Here’s a comparison of both versions:
| Mode | Wallclock time (sec) | CPU time (sec) | Peak memory (GB) |
|---|---|---|---|
| Eager | 3.2 | 12.9 | 4.5 |
| Lazy | 2.3 | 10.2 | 1.6 |
We have reduced CPU usage, improved parallelism allowing the results to came back even faster, and massively reduced memory usage. Not bad!
The downside is that we don’t have access to intermediate results—the query only does exactly what we asked for, and only once we call collect().
But for production use, we don’t care, we’ve already figured out the final query to run.
What about Pandas?
Pandas only offers the equivalent of Polars’ eager mode, and mostly doesn’t have parallelism except maybe when loading CSVs. So while I haven’t implemented the above query in Pandas, I would expect it to be no better than the Polars eager mode, and quite likely much worse.

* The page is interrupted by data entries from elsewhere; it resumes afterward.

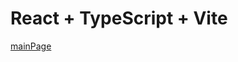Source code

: # React + TypeScript + Vite

[mainPage](https://github.com/Eduardick1/UniversitiesReactLegacy-New/blob/main/updated-app/src/assets/Vite-React-TS.png) 
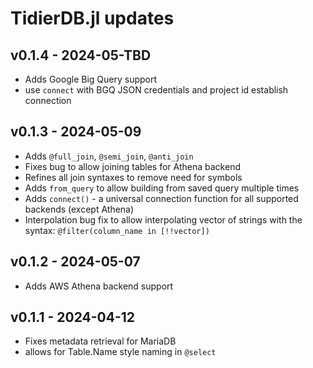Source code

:# TidierDB.jl updates

## v0.1.4 - 2024-05-TBD
- Adds Google Big Query support
- use `connect` with BGQ JSON credentials and project id establish connection

## v0.1.3 - 2024-05-09
- Adds `@full_join`, `@semi_join`, `@anti_join`
- Fixes bug to allow joining tables for Athena backend
- Refines all join syntaxes to remove need for symbols
- Adds `from_query` to allow building from saved query multiple times
- Adds `connect()` - a universal connection function for all supported backends (except Athena)
- Interpolation bug fix to allow interpolating vector of strings with the syntax: `@filter(column_name in [!!vector]) ` 

## v0.1.2 - 2024-05-07
- Adds AWS Athena backend support

## v0.1.1 - 2024-04-12
- Fixes metadata retrieval for MariaDB
- allows for Table.Name style naming in `@select`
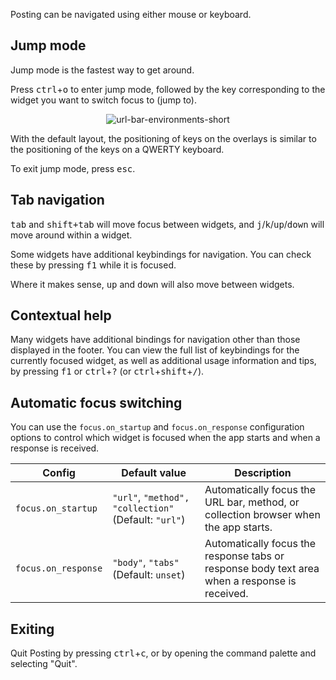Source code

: Posting can be navigated using either mouse or keyboard.

## Jump mode

Jump mode is the fastest way to get around.

Press <kbd>ctrl</kbd>+<kbd>o</kbd> to enter jump mode, followed by the key corresponding to the widget you want to switch focus to (jump to).

<p align="center">
  <img src="https://github.com/darrenburns/posting/assets/5740731/c4f09ca8-a228-449c-97b1-573f86d4ae6a" alt="url-bar-environments-short">
</p>

With the default layout, the positioning of keys on the overlays is similar to the positioning of the keys on a QWERTY keyboard.

To exit jump mode, press <kbd>esc</kbd>.

## Tab navigation

<kbd>tab</kbd> and <kbd>shift+tab</kbd> will move focus between widgets,
and <kbd>j</kbd>/<kbd>k</kbd>/<kbd>up</kbd>/<kbd>down</kbd> will move around within a widget.

Some widgets have additional keybindings for navigation.
You can check these by pressing <kbd>f1</kbd> while it is focused.

Where it makes sense, <kbd>up</kbd> and <kbd>down</kbd> will also move between widgets.

## Contextual help

Many widgets have additional bindings for navigation other than those displayed in the footer. You can view the full list of keybindings for the currently
focused widget, as well as additional usage information and tips, by pressing <kbd>f1</kbd> or <kbd>ctrl</kbd>+<kbd>?</kbd> (or <kbd>ctrl</kbd>+<kbd>shift</kbd>+<kbd>/</kbd>).

## Automatic focus switching

You can use the `focus.on_startup` and `focus.on_response` configuration options to control which widget is focused when the app starts and when a response is received.

| Config | Default value | Description |
|----------------------|---------------|-------------|
| `focus.on_startup` | `"url"`, `"method", "collection"` (Default: `"url"`) | Automatically focus the URL bar, method, or collection browser when the app starts. |
| `focus.on_response` | `"body"`, `"tabs"` (Default: `unset`)| Automatically focus the response tabs or response body text area when a response is received. |

## Exiting

Quit Posting by pressing <kbd>ctrl</kbd>+<kbd>c</kbd>, or by opening the command palette and selecting "Quit".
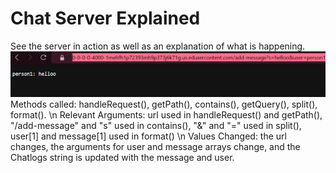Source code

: # Chat Server Explained
See the server in action as well as an explanation of what is happening. 
![image](firstPersonTalm)
Methods called: handleRequest(), getPath(), contains(), getQuery(), split(), format(). \n Relevant Arguments: url used in handleRequest() and  getPath(), "/add-message"  and "s" used in contains(), "&" and "=" used in split(), user[1] and message[1] used in format() \n Values Changed: the url changes, the arguments for user and message arrays change, and the Chatlogs string is updated with the message and user.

Comparing eager and lazy timelines
We can use the Sciagraph profiler to compare how these two modes work.
In addition to the more usual flamegraphs which it generates for both speed and memory usage, Sciagraph also generates timelines, which makes it easier to see parallelism and order of operation. These are best viewed on a large window on a desktop computer; they will be hard to view on a phone.
Eager version timeline
Notice we have a series of distinct operations, each triggered by different Python code:
Lazy version timeline
In the lazy version we only have one single Python operation, the collect(), triggering lots of work happening internally in Polars.
We can also see that parallelism happens more often in the Polars thread pool.
Give Polars a try!
The ability to do both exploratory data analysis and final production code using the same library is very compelling. What’s more, Polars is fast, and it lets you take advantage of multiple cores. And once you’ve nailed down your queries, switch to lazy mode and everything will run even faster.